The fourth and final video in this year’s series will publish tomorrow. Check out grist.org/video to watch it then!
As a sneak peek: The story looks at ribulose bisphosphate carboxylase/oxygenase, or RuBisCO — an enzyme that enables plants to pull carbon dioxide from the air to support photosynthesis, a process that in turn fuels all life on Earth. The twist is that RuBisCO is notoriously bad at its job, and climate change appears to be making it even worse. But scientists are working to engineer a new variety.
“I think that science in itself helps us know how the world works, and you can’t solve a problem if you don’t know how the system works,” Nichols said. “All of these are stories of people who are trying to get a clearer picture of what’s going on. And having a good picture of what’s going on, it’s kind of like having a map when you’re lost in the wilderness.”
— Claire Elise Thompson
A parting shot
In last week’s newsletter about the 15-minute city, we asked what you can walk to within 15 minutes of where you live.
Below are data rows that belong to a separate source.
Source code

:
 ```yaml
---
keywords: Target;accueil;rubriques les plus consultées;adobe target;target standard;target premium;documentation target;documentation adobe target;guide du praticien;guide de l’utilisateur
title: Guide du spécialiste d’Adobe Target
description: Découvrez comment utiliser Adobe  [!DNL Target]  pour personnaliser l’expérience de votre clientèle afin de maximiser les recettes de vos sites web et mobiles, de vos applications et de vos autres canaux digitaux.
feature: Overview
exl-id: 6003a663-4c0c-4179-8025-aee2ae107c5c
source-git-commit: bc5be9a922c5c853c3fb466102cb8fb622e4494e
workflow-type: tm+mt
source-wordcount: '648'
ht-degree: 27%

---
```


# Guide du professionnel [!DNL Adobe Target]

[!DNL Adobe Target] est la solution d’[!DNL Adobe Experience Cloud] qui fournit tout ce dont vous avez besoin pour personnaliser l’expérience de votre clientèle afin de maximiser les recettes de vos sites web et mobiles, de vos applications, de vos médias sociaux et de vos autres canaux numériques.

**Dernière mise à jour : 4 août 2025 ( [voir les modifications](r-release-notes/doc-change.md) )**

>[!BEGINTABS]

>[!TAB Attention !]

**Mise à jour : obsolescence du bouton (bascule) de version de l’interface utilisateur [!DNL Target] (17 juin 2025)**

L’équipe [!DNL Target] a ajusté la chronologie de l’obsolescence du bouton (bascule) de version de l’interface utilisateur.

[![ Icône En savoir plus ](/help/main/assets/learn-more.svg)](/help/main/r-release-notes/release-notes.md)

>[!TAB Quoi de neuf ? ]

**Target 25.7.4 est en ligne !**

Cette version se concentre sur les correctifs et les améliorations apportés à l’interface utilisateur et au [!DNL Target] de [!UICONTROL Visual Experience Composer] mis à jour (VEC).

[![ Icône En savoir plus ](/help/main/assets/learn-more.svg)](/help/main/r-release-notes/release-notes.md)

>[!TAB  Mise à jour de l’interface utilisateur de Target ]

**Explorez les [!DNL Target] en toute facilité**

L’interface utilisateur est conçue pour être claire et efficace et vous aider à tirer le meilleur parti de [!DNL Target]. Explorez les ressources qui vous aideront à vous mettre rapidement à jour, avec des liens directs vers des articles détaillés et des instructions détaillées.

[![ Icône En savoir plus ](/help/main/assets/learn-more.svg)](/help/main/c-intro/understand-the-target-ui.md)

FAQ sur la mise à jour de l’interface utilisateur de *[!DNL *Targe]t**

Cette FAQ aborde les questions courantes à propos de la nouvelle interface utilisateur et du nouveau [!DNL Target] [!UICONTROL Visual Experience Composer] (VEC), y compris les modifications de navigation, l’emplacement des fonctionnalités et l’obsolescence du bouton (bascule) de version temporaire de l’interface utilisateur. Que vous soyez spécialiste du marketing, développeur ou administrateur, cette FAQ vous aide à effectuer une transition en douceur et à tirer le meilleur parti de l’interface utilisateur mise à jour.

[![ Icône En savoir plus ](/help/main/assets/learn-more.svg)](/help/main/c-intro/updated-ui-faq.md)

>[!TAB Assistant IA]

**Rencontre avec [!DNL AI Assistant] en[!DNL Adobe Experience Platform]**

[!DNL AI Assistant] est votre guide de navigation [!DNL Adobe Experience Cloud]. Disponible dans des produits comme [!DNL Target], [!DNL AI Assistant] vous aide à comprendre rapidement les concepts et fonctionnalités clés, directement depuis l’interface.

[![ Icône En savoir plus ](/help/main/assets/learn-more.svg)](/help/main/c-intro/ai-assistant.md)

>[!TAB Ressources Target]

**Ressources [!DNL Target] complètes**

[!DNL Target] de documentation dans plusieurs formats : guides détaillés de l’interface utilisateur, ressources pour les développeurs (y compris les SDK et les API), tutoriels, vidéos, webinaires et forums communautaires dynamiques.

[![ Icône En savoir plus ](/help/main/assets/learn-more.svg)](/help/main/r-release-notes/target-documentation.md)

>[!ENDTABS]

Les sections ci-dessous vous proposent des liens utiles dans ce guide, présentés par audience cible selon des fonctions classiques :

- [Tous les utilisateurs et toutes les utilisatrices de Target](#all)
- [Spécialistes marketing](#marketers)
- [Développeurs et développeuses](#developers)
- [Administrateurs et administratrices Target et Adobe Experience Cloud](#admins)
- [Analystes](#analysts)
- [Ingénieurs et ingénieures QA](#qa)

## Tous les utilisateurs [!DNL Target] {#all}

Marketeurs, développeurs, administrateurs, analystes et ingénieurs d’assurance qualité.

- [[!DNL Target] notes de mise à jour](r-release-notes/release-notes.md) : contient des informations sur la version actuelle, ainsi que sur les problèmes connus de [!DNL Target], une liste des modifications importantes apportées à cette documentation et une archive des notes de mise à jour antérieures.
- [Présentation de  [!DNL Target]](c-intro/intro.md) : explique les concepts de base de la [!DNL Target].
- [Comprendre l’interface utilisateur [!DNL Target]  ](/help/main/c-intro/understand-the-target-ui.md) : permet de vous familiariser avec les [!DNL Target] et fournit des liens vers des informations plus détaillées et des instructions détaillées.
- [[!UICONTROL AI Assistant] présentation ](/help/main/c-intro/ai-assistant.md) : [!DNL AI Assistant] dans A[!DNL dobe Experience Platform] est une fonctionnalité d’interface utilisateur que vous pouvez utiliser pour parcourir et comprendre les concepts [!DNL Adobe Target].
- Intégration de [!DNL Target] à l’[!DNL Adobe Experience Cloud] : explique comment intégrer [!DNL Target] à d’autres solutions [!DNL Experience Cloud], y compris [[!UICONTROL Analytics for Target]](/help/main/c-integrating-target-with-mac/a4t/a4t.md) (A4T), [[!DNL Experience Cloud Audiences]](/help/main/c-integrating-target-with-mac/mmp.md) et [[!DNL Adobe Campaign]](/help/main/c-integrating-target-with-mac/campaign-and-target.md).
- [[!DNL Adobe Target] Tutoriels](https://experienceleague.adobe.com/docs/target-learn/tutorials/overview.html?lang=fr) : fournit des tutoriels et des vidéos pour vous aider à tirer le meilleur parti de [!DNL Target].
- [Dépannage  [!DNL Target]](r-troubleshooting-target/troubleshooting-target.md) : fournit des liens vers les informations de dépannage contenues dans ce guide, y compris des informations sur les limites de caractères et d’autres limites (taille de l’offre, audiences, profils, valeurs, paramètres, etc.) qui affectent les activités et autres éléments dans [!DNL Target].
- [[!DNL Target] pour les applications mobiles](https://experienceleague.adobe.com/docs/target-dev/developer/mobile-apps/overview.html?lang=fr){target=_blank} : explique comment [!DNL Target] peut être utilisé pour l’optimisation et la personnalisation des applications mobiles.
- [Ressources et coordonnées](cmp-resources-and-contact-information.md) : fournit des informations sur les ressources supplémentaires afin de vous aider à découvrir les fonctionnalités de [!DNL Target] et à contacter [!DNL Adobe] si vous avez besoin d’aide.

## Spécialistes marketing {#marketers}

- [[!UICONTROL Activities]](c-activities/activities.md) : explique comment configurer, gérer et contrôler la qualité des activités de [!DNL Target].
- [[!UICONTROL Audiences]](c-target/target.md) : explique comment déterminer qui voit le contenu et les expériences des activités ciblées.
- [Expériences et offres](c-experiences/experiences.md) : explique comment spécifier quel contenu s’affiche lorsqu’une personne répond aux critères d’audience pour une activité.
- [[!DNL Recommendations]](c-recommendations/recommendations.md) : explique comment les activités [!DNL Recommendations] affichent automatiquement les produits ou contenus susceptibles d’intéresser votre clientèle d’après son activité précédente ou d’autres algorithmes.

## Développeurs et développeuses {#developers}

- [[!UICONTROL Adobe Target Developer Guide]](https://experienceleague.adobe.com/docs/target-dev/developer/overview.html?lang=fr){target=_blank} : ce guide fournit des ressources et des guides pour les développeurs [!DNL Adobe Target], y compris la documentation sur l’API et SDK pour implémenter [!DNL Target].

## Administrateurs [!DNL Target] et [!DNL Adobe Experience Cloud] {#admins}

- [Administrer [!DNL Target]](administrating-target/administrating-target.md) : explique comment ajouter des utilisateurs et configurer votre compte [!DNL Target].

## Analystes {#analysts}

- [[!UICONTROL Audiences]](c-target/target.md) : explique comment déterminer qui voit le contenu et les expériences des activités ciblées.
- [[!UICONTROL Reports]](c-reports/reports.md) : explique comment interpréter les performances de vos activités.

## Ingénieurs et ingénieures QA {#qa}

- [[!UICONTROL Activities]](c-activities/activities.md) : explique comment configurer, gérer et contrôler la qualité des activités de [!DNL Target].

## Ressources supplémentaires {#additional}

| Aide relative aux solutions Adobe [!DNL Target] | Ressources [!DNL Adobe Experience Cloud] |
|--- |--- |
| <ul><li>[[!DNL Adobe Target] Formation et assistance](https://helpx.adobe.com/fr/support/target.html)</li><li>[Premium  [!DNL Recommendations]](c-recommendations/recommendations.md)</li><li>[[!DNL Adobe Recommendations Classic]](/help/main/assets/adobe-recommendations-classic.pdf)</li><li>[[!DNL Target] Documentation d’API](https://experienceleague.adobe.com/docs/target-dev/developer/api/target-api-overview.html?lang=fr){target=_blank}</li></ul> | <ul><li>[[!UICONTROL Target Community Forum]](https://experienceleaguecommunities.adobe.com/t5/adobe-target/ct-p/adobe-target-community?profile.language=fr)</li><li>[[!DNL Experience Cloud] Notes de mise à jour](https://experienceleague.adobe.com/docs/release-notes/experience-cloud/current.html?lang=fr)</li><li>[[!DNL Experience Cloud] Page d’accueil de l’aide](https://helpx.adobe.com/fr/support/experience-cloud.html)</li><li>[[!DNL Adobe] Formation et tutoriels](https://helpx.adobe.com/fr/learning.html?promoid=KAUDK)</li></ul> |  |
For fun, I put some of your answers into an AI image generator to see what our collective 15-minute city could look like. One thing I found interesting — even with my prompts, the generator struggled to conjure up a “city” without cars, and to fit many different specific features (a pizzeria, a taco truck, a bookshop, a church, an urgent care clinic …) into a single scene. But I’d still live here, I think. What about you?